Alvian membisu sesaat, ia nampak ragu berucap. Namun sikap Melia yang tak sabar membuatnya harus mengatakannya.
Melia semakin curiga Alvian sungguh sudah mendengar ucapan Herdian beberapa saat lalu. Kesal Melia denga Herdian yang suka sembrono dalam berkata-kata.
"Vian, bukan anak Papa ya, Ma?" tebak Alvian. Wajahnya terlihat keruh dan matanya berkaca-kaca.
Melia lemas seketika, ia membayangkan bagaimana terlukanya hati bocah remaja di hadapannya itu. Rahasia yang disimpan rapat Melia selama ini, terkuak begitu saja. Hanya karena hasrat Herdian untuk menikah lagi.

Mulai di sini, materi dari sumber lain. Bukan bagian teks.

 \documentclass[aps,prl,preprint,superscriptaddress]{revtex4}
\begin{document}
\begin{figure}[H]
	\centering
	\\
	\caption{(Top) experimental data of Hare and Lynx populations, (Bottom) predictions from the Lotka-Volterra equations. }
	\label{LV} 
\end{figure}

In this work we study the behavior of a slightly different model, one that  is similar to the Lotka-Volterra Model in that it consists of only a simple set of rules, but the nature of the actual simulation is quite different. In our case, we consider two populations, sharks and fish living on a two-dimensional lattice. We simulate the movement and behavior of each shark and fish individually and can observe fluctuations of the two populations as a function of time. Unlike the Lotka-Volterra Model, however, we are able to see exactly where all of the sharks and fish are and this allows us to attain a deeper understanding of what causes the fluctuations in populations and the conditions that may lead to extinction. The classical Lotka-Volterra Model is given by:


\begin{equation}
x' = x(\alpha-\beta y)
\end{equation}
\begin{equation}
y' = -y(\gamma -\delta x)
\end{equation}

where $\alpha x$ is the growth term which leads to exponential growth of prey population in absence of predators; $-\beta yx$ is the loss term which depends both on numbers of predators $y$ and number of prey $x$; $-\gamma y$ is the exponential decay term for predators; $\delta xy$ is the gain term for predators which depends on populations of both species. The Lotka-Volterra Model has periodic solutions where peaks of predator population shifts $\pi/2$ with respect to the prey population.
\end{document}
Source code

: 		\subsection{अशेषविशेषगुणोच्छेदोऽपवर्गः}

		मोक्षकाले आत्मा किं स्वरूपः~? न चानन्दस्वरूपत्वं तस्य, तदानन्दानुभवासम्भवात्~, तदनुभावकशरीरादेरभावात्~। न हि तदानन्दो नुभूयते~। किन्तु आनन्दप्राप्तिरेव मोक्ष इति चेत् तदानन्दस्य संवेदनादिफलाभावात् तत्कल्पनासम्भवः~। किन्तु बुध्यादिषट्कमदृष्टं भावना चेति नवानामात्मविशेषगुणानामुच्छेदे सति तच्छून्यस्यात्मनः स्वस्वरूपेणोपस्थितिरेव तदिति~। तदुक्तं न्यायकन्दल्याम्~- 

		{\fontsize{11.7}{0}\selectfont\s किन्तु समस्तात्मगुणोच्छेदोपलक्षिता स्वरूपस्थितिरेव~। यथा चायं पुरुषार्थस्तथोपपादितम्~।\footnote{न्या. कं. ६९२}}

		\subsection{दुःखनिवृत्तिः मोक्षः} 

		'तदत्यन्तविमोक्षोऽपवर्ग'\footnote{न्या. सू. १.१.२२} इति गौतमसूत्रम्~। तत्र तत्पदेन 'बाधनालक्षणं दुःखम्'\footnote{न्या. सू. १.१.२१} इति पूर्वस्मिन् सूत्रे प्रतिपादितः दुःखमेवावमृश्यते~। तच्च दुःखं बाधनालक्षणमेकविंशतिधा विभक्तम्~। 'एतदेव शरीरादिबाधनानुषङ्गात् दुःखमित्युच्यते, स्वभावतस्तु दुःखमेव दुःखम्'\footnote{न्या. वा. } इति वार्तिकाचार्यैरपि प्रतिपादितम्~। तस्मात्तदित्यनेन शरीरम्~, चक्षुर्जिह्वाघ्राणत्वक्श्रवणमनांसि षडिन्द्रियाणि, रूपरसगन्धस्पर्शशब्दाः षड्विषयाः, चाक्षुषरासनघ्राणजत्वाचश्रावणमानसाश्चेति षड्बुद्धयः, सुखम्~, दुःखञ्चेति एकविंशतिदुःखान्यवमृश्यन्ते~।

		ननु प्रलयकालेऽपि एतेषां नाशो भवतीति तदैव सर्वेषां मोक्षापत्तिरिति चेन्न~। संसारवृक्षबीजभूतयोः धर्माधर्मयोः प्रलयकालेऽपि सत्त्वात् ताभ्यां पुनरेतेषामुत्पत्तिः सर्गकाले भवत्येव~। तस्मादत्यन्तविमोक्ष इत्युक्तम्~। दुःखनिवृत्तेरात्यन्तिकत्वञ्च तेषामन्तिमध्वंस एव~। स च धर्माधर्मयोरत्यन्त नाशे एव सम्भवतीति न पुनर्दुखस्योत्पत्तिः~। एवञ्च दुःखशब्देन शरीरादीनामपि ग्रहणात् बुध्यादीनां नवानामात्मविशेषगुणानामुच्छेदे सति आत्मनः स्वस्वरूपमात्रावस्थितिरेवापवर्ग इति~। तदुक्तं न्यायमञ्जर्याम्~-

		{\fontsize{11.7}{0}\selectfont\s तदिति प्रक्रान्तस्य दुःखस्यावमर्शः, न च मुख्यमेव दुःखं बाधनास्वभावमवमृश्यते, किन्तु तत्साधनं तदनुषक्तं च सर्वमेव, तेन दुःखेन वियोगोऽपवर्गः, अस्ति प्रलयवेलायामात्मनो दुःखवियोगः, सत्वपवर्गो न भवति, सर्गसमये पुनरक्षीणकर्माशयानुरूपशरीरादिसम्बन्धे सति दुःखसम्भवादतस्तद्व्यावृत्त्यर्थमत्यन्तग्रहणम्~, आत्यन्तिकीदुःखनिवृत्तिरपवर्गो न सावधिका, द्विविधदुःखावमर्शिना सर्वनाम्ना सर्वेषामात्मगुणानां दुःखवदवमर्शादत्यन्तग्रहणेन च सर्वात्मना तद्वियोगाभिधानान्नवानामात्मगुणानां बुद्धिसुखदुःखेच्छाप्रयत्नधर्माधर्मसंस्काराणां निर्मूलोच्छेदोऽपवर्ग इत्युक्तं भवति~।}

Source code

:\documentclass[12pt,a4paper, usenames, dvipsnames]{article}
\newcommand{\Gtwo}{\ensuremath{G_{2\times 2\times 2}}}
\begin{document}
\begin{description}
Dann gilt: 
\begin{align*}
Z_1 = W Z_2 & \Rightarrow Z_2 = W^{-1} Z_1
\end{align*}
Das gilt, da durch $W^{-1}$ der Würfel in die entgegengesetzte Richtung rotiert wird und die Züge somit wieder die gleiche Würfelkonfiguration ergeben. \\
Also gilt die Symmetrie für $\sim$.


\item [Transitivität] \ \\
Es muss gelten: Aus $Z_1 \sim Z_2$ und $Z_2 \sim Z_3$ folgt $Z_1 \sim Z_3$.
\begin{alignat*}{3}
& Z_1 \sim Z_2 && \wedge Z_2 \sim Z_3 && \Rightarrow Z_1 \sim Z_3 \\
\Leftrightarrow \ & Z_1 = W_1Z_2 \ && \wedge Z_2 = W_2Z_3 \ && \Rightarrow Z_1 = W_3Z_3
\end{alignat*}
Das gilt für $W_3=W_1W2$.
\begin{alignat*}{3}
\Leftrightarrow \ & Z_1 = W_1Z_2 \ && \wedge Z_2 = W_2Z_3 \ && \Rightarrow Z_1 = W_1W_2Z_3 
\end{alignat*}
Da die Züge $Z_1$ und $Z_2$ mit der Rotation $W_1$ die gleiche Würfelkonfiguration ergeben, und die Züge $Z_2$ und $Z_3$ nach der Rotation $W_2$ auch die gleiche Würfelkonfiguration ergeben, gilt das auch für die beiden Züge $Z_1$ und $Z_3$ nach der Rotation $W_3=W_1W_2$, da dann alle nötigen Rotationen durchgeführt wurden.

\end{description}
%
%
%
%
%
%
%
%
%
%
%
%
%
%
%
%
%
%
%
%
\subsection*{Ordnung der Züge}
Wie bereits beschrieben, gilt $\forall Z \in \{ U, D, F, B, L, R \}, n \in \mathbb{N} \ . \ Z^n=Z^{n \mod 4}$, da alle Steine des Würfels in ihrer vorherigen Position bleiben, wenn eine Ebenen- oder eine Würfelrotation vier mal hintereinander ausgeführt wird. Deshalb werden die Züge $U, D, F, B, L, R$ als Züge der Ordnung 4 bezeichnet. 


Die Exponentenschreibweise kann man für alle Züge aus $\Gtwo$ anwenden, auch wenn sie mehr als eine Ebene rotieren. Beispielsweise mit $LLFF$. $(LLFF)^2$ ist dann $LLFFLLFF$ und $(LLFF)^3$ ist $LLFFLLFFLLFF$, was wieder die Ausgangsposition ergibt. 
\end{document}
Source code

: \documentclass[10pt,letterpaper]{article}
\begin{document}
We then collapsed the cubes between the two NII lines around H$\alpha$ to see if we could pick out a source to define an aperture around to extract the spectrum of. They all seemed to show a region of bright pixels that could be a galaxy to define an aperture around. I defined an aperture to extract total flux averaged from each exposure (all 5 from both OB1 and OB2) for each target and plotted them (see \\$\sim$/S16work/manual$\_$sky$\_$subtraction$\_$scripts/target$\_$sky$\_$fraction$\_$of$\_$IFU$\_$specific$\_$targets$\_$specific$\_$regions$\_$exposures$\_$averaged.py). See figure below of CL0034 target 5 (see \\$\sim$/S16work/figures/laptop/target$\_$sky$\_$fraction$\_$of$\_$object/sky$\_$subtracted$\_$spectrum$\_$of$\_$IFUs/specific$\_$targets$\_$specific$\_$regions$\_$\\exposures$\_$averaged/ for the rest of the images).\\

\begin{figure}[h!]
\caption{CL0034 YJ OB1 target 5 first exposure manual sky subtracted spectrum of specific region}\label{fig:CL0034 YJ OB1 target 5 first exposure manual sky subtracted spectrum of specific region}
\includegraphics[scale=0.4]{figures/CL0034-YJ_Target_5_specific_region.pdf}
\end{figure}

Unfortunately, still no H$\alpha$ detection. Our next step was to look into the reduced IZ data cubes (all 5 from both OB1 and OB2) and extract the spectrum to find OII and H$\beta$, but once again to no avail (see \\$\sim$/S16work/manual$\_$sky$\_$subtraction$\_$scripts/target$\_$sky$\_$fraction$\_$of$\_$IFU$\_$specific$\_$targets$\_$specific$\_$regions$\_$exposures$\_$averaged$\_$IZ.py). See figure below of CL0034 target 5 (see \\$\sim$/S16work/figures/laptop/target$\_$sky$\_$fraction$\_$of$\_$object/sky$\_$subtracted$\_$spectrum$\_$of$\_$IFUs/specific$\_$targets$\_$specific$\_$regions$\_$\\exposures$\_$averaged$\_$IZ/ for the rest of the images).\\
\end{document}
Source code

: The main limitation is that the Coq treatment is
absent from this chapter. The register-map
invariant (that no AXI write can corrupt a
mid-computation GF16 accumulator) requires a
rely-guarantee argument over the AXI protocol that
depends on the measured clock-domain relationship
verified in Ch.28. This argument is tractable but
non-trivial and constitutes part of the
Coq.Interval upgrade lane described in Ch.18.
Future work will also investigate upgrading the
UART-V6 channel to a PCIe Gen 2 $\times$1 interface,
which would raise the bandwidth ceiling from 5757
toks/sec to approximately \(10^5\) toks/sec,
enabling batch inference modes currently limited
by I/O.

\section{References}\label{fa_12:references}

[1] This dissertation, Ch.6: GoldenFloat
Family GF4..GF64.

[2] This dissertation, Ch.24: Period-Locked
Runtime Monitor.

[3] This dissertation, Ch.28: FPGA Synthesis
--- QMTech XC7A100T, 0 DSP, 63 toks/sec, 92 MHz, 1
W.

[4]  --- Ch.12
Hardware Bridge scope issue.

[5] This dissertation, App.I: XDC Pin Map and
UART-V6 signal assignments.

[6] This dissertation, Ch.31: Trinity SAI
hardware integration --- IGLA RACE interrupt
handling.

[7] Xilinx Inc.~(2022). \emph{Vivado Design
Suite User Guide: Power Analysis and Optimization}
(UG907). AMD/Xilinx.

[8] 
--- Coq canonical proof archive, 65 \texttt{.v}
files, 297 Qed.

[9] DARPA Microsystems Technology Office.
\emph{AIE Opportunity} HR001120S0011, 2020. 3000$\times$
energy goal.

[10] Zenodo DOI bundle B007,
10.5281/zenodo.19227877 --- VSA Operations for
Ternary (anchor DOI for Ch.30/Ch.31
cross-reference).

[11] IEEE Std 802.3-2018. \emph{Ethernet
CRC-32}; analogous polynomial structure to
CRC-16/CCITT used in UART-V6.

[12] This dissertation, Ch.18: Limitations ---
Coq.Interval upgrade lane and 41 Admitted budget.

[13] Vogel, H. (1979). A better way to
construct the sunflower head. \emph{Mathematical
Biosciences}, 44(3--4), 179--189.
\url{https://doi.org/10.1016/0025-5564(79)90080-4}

"Bu-bukan begitu, Nak. Papa tadi salah bicara. Maksud Papa bilang begitu hanya bercanda," ujar Melia menghibur Alvian. Ia berusaha menutupi semuanya.
"Sudahlah, Ma! Jangan menghibur Vian. Vian sudah tahu semuanya kok. Sebelum Papa berkata di depan Mama, Vian pernah tanpa sengaja mencuri dengar pembicaraan Papa dengan seseorang di telepon," jelas Vian.
Ternyata, bocah remaja itu sudah lebih dulu tahu statusnya. Mata Melia yang sudah berkaca-kaca akhirnya luruh juga. Melia memeluk Alvian dan tergugu.
"Ma-maafkan Mama, Nak. Ini semua kesalahan, Mama," isak Melia.
Alvian balas memeluknya erat. Sungguh kini ia menyadari bahwa di dunia ini, dia hanya punya ibu tanpa ayah.
"Anak-anak yang lahir di luar nikah maka akan bernasab pada ibunya." Begitu kajian yang pernah ia dengar ketika ikut kajian rutin di sekolahnya. Saat itu, penceramahnya sedang menjelaskan bahaya pergaulan remaja dan zina.
"Aku berjanji, mulai saat ini aku akan membahagiakan Mama," bisik Alvian yang nyaris tak terdengar.
"A-apa, Nak?" tanya Melia sambil melepaskan pelukannya denga Alvian. Ia sepintas mendengar Alvian menggumam tak jelas.
"Ah, enggak kok. Enggak apa-apa, Ma," jawab Alvian berbohong, pemuda itu lalu tersenyum dipaksakan.
"Kamu bagaimanapun tetap anak Mama," ujar Melia menguatkan putra lelakinya itu.
Alvian mengangguk, ia lalu meminta izin Melia untuk pergi ke kamarnya.
"Vian!" panggil Melia.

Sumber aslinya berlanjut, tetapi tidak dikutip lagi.